Studio album by Trigger the Bloodshed
- Released: 24 May 2010
- Genre: Technical death metal
- Length: 36:02
- Labels: Metal Blade Records (EU); Rising Records (UK); Candlelight Records (US);
- Producers: Trigger the Bloodshed; Mark Daghorn;

Trigger the Bloodshed chronology
| The Great Depression (2009) | Degenerate (2010) | Kingdom Come (2011) |

= Degenerate (album) =

Degenerate is the third studio album by British death metal band Trigger the Bloodshed, released on 24 May 2010. It is the band's first album to feature Dan Wilding on drums; it was produced by Trigger the Bloodshed with Mark Daghorn, mixed and mastered by Jacob Hansen.

==Background==
Degenerate was recorded in early 2010, self-produced by the band with Mark Daghorn, mixed and mastered by the Danish producer Jacob Hansen. It was the band's first album that introduced drummer Daniel Wilding, formerly from the Belgium-based band Aborted. Degenerate was also released in a six-panel digipack complete with a re-recorded bonus track of "Whited Sepulcher" from the band's debut album.
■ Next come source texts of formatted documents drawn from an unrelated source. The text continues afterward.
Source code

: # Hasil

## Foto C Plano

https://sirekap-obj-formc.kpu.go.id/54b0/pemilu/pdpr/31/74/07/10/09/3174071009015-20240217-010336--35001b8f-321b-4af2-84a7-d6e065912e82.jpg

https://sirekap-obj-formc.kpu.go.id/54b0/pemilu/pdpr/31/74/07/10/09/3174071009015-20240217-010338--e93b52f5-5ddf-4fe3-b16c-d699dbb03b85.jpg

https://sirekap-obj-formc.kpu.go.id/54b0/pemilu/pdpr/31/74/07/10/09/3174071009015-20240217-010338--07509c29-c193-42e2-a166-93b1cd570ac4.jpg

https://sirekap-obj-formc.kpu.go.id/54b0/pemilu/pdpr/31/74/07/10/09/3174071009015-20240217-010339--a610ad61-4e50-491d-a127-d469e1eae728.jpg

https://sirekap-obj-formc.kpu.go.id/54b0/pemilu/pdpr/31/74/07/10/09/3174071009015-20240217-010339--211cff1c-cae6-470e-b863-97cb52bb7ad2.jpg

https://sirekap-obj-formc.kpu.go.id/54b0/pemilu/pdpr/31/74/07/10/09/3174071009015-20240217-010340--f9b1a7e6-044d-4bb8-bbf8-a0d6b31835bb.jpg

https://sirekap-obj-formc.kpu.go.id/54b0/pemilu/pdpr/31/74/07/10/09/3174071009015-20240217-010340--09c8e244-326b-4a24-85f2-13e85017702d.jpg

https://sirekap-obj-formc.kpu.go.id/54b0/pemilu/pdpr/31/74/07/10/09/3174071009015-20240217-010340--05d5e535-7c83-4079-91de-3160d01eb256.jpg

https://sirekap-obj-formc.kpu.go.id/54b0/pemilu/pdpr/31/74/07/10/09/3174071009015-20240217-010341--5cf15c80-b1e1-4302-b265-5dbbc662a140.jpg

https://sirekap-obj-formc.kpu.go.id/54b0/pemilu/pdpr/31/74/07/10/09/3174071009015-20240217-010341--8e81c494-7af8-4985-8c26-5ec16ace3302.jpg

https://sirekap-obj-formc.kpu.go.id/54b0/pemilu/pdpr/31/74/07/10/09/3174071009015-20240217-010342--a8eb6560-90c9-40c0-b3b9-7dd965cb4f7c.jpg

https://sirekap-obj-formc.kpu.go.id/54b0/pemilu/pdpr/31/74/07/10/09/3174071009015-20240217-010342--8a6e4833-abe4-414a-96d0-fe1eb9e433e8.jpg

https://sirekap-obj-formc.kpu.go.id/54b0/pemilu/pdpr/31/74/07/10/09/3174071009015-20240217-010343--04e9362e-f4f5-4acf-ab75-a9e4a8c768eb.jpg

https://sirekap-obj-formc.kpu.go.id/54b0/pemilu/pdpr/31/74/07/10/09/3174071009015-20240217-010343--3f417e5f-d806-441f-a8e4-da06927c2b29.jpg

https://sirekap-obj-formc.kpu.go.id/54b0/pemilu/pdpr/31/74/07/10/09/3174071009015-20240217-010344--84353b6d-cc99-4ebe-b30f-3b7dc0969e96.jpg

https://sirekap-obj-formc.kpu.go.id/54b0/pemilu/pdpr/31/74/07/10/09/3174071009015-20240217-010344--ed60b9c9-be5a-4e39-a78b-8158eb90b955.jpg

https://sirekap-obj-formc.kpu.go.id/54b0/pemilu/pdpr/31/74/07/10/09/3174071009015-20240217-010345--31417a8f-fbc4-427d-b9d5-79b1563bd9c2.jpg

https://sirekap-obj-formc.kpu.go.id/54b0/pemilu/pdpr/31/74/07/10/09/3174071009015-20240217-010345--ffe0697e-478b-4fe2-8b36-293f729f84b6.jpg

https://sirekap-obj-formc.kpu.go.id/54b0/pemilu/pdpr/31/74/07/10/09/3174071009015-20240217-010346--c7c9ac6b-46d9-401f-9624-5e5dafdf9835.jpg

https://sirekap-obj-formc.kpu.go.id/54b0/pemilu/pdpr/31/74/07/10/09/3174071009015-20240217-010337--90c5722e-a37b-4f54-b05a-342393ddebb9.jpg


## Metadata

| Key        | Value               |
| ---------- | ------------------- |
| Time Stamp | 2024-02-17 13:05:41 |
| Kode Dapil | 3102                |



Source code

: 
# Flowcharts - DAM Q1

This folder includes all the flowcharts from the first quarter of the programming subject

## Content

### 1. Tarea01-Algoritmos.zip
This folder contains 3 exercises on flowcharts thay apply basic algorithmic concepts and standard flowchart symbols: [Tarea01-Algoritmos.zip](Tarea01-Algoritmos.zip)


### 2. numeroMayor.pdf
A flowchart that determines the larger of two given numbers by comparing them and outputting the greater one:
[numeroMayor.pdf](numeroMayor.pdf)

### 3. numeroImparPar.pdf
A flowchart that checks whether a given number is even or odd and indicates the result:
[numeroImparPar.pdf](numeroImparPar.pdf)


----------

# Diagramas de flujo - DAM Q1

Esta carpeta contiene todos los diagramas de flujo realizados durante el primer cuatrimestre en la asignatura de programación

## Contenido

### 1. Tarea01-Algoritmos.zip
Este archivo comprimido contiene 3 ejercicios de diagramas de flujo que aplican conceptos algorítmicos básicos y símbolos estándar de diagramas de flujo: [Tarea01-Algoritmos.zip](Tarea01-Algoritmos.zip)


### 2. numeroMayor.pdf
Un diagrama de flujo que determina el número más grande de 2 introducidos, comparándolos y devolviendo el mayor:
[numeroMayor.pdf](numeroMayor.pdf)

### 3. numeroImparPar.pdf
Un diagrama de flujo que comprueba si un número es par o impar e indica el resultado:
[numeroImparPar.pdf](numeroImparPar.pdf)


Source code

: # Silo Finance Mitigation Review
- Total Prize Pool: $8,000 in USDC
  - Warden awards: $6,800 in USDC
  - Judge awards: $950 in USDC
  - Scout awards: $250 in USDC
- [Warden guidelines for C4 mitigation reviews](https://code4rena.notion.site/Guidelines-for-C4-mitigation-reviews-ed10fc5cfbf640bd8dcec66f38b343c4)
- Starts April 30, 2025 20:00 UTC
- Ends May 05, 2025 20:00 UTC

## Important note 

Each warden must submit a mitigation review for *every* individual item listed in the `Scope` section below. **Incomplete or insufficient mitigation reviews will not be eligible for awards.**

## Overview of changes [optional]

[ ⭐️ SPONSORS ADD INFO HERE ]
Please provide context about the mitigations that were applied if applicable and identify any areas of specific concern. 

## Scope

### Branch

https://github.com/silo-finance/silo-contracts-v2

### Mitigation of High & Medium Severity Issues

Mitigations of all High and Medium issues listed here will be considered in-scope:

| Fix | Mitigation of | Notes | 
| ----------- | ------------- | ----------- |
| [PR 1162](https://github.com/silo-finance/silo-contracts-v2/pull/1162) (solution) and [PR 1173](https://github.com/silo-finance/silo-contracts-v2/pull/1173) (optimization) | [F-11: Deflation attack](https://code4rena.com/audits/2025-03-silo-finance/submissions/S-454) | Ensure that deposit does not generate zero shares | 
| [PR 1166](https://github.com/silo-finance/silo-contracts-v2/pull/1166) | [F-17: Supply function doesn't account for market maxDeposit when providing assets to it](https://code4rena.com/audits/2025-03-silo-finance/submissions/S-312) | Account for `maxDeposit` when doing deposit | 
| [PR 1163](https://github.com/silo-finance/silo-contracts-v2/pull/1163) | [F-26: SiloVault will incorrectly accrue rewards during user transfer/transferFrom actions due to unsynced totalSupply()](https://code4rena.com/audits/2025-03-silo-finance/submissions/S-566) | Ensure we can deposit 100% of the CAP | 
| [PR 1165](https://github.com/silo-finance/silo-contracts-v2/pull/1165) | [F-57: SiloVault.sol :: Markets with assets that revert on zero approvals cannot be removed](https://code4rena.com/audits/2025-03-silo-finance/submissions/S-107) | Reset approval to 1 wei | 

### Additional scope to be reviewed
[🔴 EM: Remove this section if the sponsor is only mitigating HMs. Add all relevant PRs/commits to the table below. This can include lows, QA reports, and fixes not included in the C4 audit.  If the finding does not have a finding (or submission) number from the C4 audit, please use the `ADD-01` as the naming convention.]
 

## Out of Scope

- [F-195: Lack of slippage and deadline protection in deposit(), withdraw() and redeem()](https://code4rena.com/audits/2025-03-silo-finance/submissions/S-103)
A music video directed by Dave Kenny was released for the song "The Soulful Dead".

==Reception==

Degenerate received widespread critical acclaim from critics.

Rock Sound stated: "The record produces a hectic attack on the senses through the obvious avenues of rapid drums and hyperactive guitars and, though expected, produces immensely impressive results."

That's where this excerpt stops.